I voti mi ricordano qual’è il mio posto nella chiesa: vivere con i fratelli e le sorelle nella mia comunità, per rendere presente la vita delle prime comunità cristiane. Questo era il pensiero di san Benedetto che diede origine alla vita comunitaria in Occidente (cfr. Atti 2,42-48).
Vivere i voti significa costruire ogni giorno la comunità:
1. Attenzione alle sorelle, specialmente se anziane o malate, avere nei loro riguardi una grande tenerezza. Essere attente alla loro pulizia, al loro vitto, al loro svago. Sono le “ultime” della comunità e per questo san Vincenzo c’insegna che, se fosse necessario si dovrebbero vendere i calici della Messa, perché che senso avrebbe celebrare l’eucaristia e poi trascurare il Cristo, presente negli ultimi?

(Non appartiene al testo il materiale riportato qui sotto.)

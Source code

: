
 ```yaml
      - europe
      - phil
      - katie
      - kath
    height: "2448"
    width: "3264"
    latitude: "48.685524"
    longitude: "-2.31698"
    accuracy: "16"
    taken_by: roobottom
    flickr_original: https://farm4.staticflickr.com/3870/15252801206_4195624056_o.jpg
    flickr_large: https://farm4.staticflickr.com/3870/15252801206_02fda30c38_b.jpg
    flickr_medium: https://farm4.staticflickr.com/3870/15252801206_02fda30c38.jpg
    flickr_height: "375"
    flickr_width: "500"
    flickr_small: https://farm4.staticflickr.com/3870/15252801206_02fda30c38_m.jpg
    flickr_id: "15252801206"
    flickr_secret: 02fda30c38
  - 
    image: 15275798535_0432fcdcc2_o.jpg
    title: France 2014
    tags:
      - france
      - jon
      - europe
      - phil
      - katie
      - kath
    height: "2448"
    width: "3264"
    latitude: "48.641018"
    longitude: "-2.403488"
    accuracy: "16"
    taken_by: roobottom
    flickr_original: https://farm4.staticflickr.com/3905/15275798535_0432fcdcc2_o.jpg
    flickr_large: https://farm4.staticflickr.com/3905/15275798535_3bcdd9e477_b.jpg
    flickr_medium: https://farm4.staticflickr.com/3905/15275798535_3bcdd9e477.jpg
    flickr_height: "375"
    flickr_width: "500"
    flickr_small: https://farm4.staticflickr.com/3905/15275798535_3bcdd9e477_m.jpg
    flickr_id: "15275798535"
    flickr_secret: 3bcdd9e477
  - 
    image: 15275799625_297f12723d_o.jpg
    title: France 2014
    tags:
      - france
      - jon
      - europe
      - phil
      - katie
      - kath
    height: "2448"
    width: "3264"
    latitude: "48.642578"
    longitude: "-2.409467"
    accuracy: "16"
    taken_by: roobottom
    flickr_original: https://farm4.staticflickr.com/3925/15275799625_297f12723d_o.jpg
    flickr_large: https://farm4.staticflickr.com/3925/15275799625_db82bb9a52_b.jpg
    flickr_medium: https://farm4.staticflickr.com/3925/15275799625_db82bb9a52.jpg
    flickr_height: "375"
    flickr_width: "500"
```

Ecco perché le suore malate debbono, non possono, essere le prime in
comunità, perché in loro vive il Cristo povero ed umile.
2. Attenzione ai momenti di preghiera, specialmente alla celebrazione della liturgia:
Eucaristia, Lodi e Vespri ed altre celebrazioni. Siano momenti ben preparati in cui
la comunità incontra il Risorto nelle parole e nei gesti compiuti, per poi ritrovarlo
nei poveri, prima in quelli che vivono in comunità e poi in quelli fuori della
comunità, perché, a volte è più facile servire i poveri all’esterno e, da sole, che
servire le sorelle malate, nel completo “silenzio” all’intorno.
3. Attenzione che il servizio sia compiuto in comunità, questo per combattere la
tentazione all’individualismo. L’individualista tramuta la Casa o in un ristorante,
o in un albergo, ma non vive la comunità, con la scusa del servizio. In realtà
l’individualista è giunto a costruirsi una vita così e, pur di salvarla, è disposto
qualsiasi compromesso. L’individualista gradisce una comunità mediocre, dove
tutto si trascina, dove tutto si vive all’ombra del si è fatto sempre così, dove la sciatteria è la norma, sia per la vita comune, che per la vita liturgica.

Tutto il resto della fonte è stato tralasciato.